TASK PROMPT
Set down all of the entries precisely as they were written.
━━━ DATA EXTRACTS ━━━
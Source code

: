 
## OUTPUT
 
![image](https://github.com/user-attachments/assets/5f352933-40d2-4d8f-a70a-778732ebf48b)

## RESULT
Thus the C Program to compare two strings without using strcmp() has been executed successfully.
━━━
ANSWER
Source code

: 
## OUTPUT
 
![image](https://github.com/user-attachments/assets/5f352933-40d2-4d8f-a70a-778732ebf48b)

## RESULT
Thus the C Program to compare two strings without using strcmp() has been executed successfully.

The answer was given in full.